Thursday, April 24, 2008

The Honor Was Mine

This story has pictures! Click here to view the slide show of pictures for this story.

A gentleman in Agua Prieta put on a big quincenera recently for about 300 young ladies whose familes could not afford to have one themselves. A quincenera is a special ceremony that a girl has when she reaches the age of 15. It is a sign of showing that she is becoming a woman. It is an important part of the latin culture. He paid for the church, the building for the celebration afterwards and other important parts. The young ladies going through the process had to come up with the dress and other vital parts of this celebration. We had three young ladies that were invited to participate in this celebration.

Understanding the importance of this tradition we helped these families secure the items that they would need including renting dresses for them. Two of the young ladies came from the same family, Maria and Janeth. Janeth was adopted by their mom Rosa when she was a baby. She was born without part of one arm and her mom wanted to give her up. Rosa (the mom who has cancer) took her in and raised her as her own. Both needed assistance for the celebration. The other young lady was Nora, Angel's sister.

The day before the celebration, I went over and made sure each of them had what they needed. Little did I know what was in store for me. Upon checking with Rosa's family they asked me if I would be willing to escort the girls (part of the ritual because they had no other dad. I was humbled and very shocked that they would ask me. I, of course, did not turn them down. I had to laugh as they then begun to let me know what I was suppose to wear and what time to be at the church. I think I was more nervous about this then they were. I have been to several quinceneras before but never took part in it.

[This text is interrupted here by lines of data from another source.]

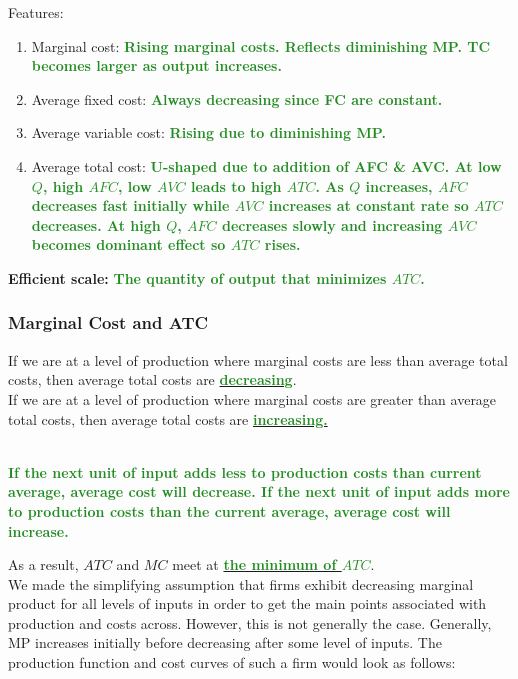 \documentclass[11pt]{article}\usepackage[]{graphicx}\usepackage[]{color}
\theoremstyle{definition}
\newcommand{\blank}[1]{}
\newcommand{\ddp}[1]{{\textbf{\textcolor{ForestGreen}{#1}}}}
\newcommand{\dd}[1]{{\underline{\textbf{\textcolor{ForestGreen}{#1}}}}}
\newcommand{\defn}[1]{\textbf{#1}}
\begin{document}
	Features:
	\begin{enumerate}
		\item Marginal cost: \ddp{Rising marginal costs. Reflects diminishing MP. TC becomes larger as output increases.}
		\blank{}
		\item Average fixed cost: \ddp{Always decreasing since FC are constant.}
		\blank{}
		\item Average variable cost: \ddp{Rising due to diminishing MP.}
		\blank{}
		\item Average total cost: \ddp{U-shaped due to addition of AFC \& AVC. At low $Q$, high $AFC$, low $AVC$ leads to high $ATC$. As $Q$ increases, $AFC$ decreases fast initially while $AVC$ increases at constant rate so $ATC$ decreases. At high $Q$, $AFC$ decreases slowly and increasing $AVC$ becomes dominant effect so $ATC$ rises.}
		\blank{}
	\end{enumerate}
	
	\defn{Efficient scale:} \ddp{The quantity of output that minimizes $ATC$.}
	
	\subsubsection*{Marginal Cost and ATC}
	
	If we are at a level of production where marginal costs are less than average total costs, then average total costs are \dd{decreasing}.
	\\
	
	If we are at a level of production where marginal costs are greater than average total costs, then average total costs are \dd{increasing.}
	
	\blank{}

	\ddp{\\If the next unit of input adds less to production costs than current average, average cost will decrease. If the next unit of input adds more to production costs than the current average, average cost will increase.\\}
	
	As a result, $ATC$ and $MC$ meet at \dd{the minimum of $ATC$}.
	\\
	
	We made the simplifying assumption that firms exhibit decreasing marginal product for all levels of inputs in order to get the main points associated with production and costs across. However, this is not generally the case. Generally, MP increases initially before decreasing after some level of inputs. The production function and cost curves of such a firm would look as follows:
	
\end{document}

The church was packed with many people all there to help celebrate this special moment in all the young ladies lives. As you can tell the young girls were all very elegant. They had their mass and then it was off to the large building that was rented for the other part of the celebration. At the other building is where I took my part in the celebration. I escorted Janeth and presented her with a rose and a symbol of her 15th birthday, a ring. We then has to dance as "father and daughter". I have to admit, I like to dance but was nervous to make a mistake in front of many people! The night was very special for everyone. Rosa was a proud mom that night and very humble but in reality I was humbled the most for being able to take part in this tradition.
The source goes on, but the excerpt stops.